Activity ->
Only the lines from the first line of the data through the line containing "Like the multi-stepped" belong in the answer, transcribed exactly; pictures do not.

Pictures paired with source code
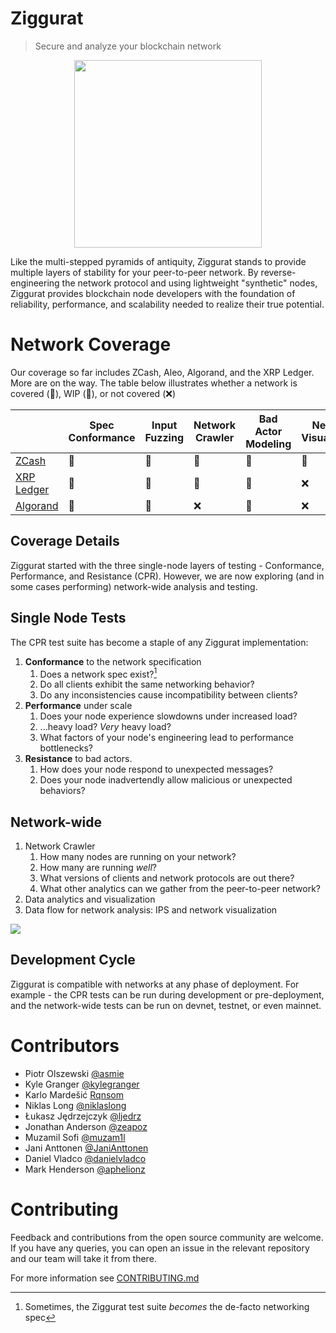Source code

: # Ziggurat
> Secure and analyze your blockchain network

<p align="center">
    <img src="https://github.com/runziggurat/.github/blob/main/profile/assets/logo.png" height="300px">
</p>

Like the multi-stepped pyramids of antiquity, Ziggurat stands to provide multiple layers of stability for your peer-to-peer network. By reverse-engineering the network protocol and using lightweight "synthetic" nodes, Ziggurat provides blockchain node developers with the foundation of reliability, performance, and scalability needed to realize their true potential.

# Network Coverage

Our coverage so far includes ZCash, Aleo, Algorand, and the XRP Ledger. More are on the way. The table below illustrates whether a network is covered (💚), WIP (🚧), or not covered (❌)

|  &nbsp;            | Spec Conformance | Input Fuzzing | Network Crawler | Bad Actor Modeling | Network Visualization | Performance Benchmarking |
|--------------------|------------------|---------------|-----------------|--------------------|-----------------------|--------------------------|
| [ZCash]            | 💚               | 💚            | 💚              | 💚                 | 💚                    | 💚                       |
| [XRP Ledger]       | 💚               | 💚            | 💚              | 💚                 | ❌                    | 💚                       |
| [Algorand]         | 💚               | 💚            | ❌              | 💚                 | ❌                    | 💚                       |

[Zcash]: https://github.com/runziggurat/zcash
[XRP Ledger]: https://github.com/runziggurat/xrpl
[Algorand]: https://github.com/runziggurat/algorand

## Coverage Details

Ziggurat started with the three single-node layers of testing - Conformance, Performance, and Resistance (CPR). However, we are now exploring (and in some cases performing) network-wide analysis and testing.

## Single Node Tests

The CPR test suite has become a staple of any Ziggurat implementation:

1. **Conformance** to the network specification
   1. Does a network spec exist?[^1]
   2. Do all clients exhibit the same networking behavior?
   3. Do any inconsistencies cause incompatibility between clients?
2. **Performance** under scale
   1. Does your node experience slowdowns under increased load?
   2. ...heavy load? _Very_ heavy load?
   3. What factors of your node's engineering lead to performance bottlenecks?
3. **Resistance** to bad actors.
   1. How does your node respond to unexpected messages?
   2. Does your node inadvertendly allow malicious or unexpected behaviors?

## Network-wide

1. Network Crawler
   1. How many nodes are running on your network?
   2. How many are running _well_?
   3. What versions of clients and network protocols are out there?
   4. What other analytics can we gather from the peer-to-peer network?
2. Data analytics and visualization
3. Data flow for network analysis: IPS and network visualization

![](/profile/assets/p2p-dataflow.png)


<!-- 2. Testnet Red-Teaming (coming soon!) -->
<!-- 2. DoS protection (coming soon!) -->

## Development Cycle

Ziggurat is compatible with networks at any phase of deployment. For example - the CPR tests can be run during development or pre-deployment, and the network-wide tests can be run on devnet, testnet, or even mainnet.

[^1]: Sometimes, the Ziggurat test suite _becomes_ the de-facto networking spec

# Contributors

- Piotr Olszewski [@asmie](https://github.com/asmie) 
- Kyle Granger [@kylegranger](https://github.com/kylegranger)
- Karlo Mardešić [Rqnsom](https://github.com/Rqnsom)
- Niklas Long [@niklaslong](https://github.com/niklaslong)
- Łukasz Jędrzejczyk [@ljedrz](https://github.com/ljedrz)
- Jonathan Anderson [@zeapoz](https://github.com/zeapoz)
- Muzamil Sofi [@muzam1l](https://github.com/muzam1l)
- Jani Anttonen [@JaniAnttonen](https://github.com/janianttonen)
- Daniel Vladco [@danielvladco](https://github.com/danielvladco)
- Mark Henderson [@aphelionz](https://github.com/aphelionz)

# Contributing

Feedback and contributions from the open source community are welcome. If you have any queries, you can open an issue in the relevant repository and our team will take it from there.

For more information see [CONTRIBUTING.md](https://github.com/runziggurat/.github/blob/main/CONTRIBUTING.md)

Solution ->
Source code

: # Ziggurat
> Secure and analyze your blockchain network

<p align="center">
    <img src="https://github.com/runziggurat/.github/blob/main/profile/assets/logo.png" height="300px">
</p>

Like the multi-stepped pyramids of antiquity, Ziggurat stands to provide multiple layers of stability for your peer-to-peer network. By reverse-engineering the network protocol and using lightweight "synthetic" nodes, Ziggurat provides blockchain node developers with the foundation of reliability, performance, and scalability needed to realize their true potential.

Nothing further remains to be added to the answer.